Kita tahu ada aturan yang namanya Rule of Third. Sebetulnya ini bukan aturan atau panduan, lebih tepatnya bantuan untuk membuat foto kita menjadi lebih enak dipandang. Rule of third membagi frame foto menjadi 3 bagian, dan menempatkan obyek foto atau Point of Interest sedemikian rupa sehingga foto lebih enak dipandang. Begitu juga saat memotret kereta api, kita bisa menggunakan rule of third untuk membantu kita membuat foto kereta api yang lebih baik. Lebih lengkapnya bagaimana menggunakan rule of third untuk memotret kereta api, silahkan klik di sini.

Saat membuat video kereta api, kita juga bisa menggunakan rule of third untuk membantu kita. Tidak hanya untuk membuat video lebih enak ditonton, tapi juga untuk meletakkan obyek video –dalam hal ini kereta api dengan tepat dalam framing video agar nantinya saat diunggah ke youtube dan diberi iklan, kereta api nya tidak tertutup oleh spanduk iklan.

Posisi, ukuran, dan durasi tayang spanduk iklan dalam video sudah ditentukan oleh Google, jadi kita tidak bisa merubahnya. Yang bisa kita ubah adalah cara kita membuat video kereta api. Posisi spanduk iklan ada di sepertiga bawah video yang sedang tayang. Ingat, sepertiga bagian bawah. Kita tentu ingat juga rule of third yang membagi frame menjadi tiga bagian.
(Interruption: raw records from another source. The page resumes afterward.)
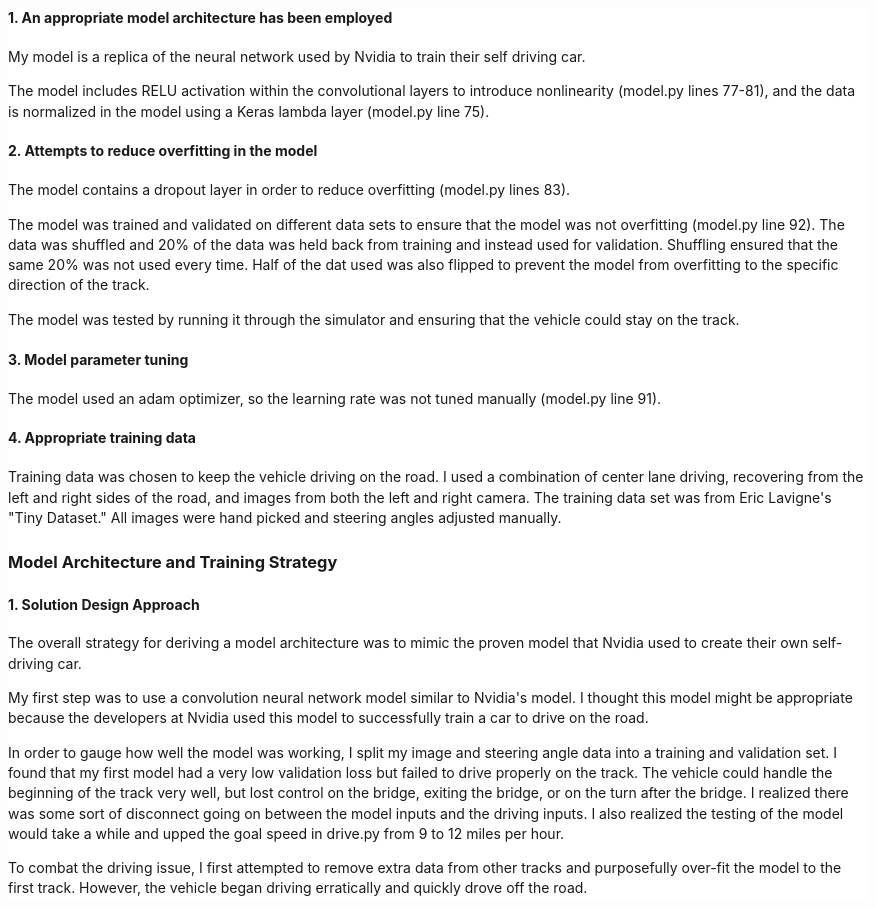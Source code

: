 #### 1. An appropriate model architecture has been employed

My model is a replica of the neural network used by Nvidia to train their self driving car.

The model includes RELU activation within the convolutional layers to introduce nonlinearity (model.py lines 77-81), and the data is normalized in the model using a Keras lambda layer (model.py line 75).

#### 2. Attempts to reduce overfitting in the model

The model contains a dropout layer in order to reduce overfitting (model.py lines 83).

The model was trained and validated on different data sets to ensure that the model was not overfitting (model.py line 92). The data was shuffled and 20% of the data was held back from training and instead used for validation. Shuffling ensured that the same 20% was not used every time.  Half of the dat used was also flipped to prevent the model from overfitting to the specific direction of the track.

The model was tested by running it through the simulator and ensuring that the vehicle could stay on the track.

#### 3. Model parameter tuning

The model used an adam optimizer, so the learning rate was not tuned manually (model.py line 91).

#### 4. Appropriate training data

Training data was chosen to keep the vehicle driving on the road. I used a combination of center lane driving, recovering from the left and right sides of the road, and images from both the left and right camera. The training data set was from Eric Lavigne's "Tiny Dataset." All images were hand picked and steering angles adjusted manually.


### Model Architecture and Training Strategy

#### 1. Solution Design Approach

The overall strategy for deriving a model architecture was to mimic the proven model that Nvidia used to create their own self-driving car.

My first step was to use a convolution neural network model similar to Nvidia's model. I thought this model might be appropriate because the developers at Nvidia used this model to successfully train a car to drive on the road.

In order to gauge how well the model was working, I split my image and steering angle data into a training and validation set. I found that my first model had a very low validation loss but failed to drive properly on the track. The vehicle could handle the beginning of the track very well, but lost control on the bridge, exiting the bridge, or on the turn after the bridge. I realized there was some sort of disconnect going on between the model inputs and the driving inputs. I also realized the testing of the model would take a while and upped the goal speed in drive.py from 9 to 12 miles per hour.

To combat the driving issue, I first attempted to remove extra data from other tracks and purposefully over-fit the model to the first track. However, the vehicle began driving erratically and quickly drove off the road.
Di sinilah rule of third itu berperan.

Video KA Sritanjung di Prambanan.Menggunakan rule of third untuk membantu kita membuat framing atau pembingkaian yang lebih baik saat merekam video, agar spanduk iklan tidak menutup POIi dalam video kita
Saat memotret, kita membayangkan ada 4 garis pandu yang membagi frame foto kita menjadi tiga bagian. Dua garis vertikal membagi frame menjadi 3 bagian vertikal, dan dua garis horisontal yang membagi frame menjadi tiga bagian horisontal. Lalu kita membayangkan POI foto kita tempatkan di salah satu dari tiga bagian tersebut. Begitu pula saat kita merekam video. Jika kita merekam video tidak untuk diunggah di youtube dan dipasang iklan, tidak masalah jika kita tidak menggunakan rule of third untuk membantu kita. Tapi jika video tersebut nantinya diunggah di youtube dan dipasang iklan, maka penggunaan rule of third untuk membantu membuat video adalah hal yang sangat saya sarankan.

Saat membuat video, kita tidak hanya membayangkan akan menempatkan POI dalam salah satu dari tiga bagian frame, tapi juga membayangkan letak iklan yang nantinya akan tayang di video kita. Kita harus bisa menentukan bagaimana framing video kita agar nantinya POI dalam video kita tidak tertutup oleh spanduk iklan saat tayang. Beruntunglah kita karena posisi spanduk iklan sudah ditentukan oleh Google, yaitu di sepertiga bagian paling bawah. Selanjutnya kita hanya perlu menentukan di mana letak POI dalam frame video kita. Tentu saja nantinya POI harus kita tempatkan di dua per tiga bagian atas frame video. Dan hal ini bukanlah hal yang mudah bagi para pemburu kereta api. Kenapa?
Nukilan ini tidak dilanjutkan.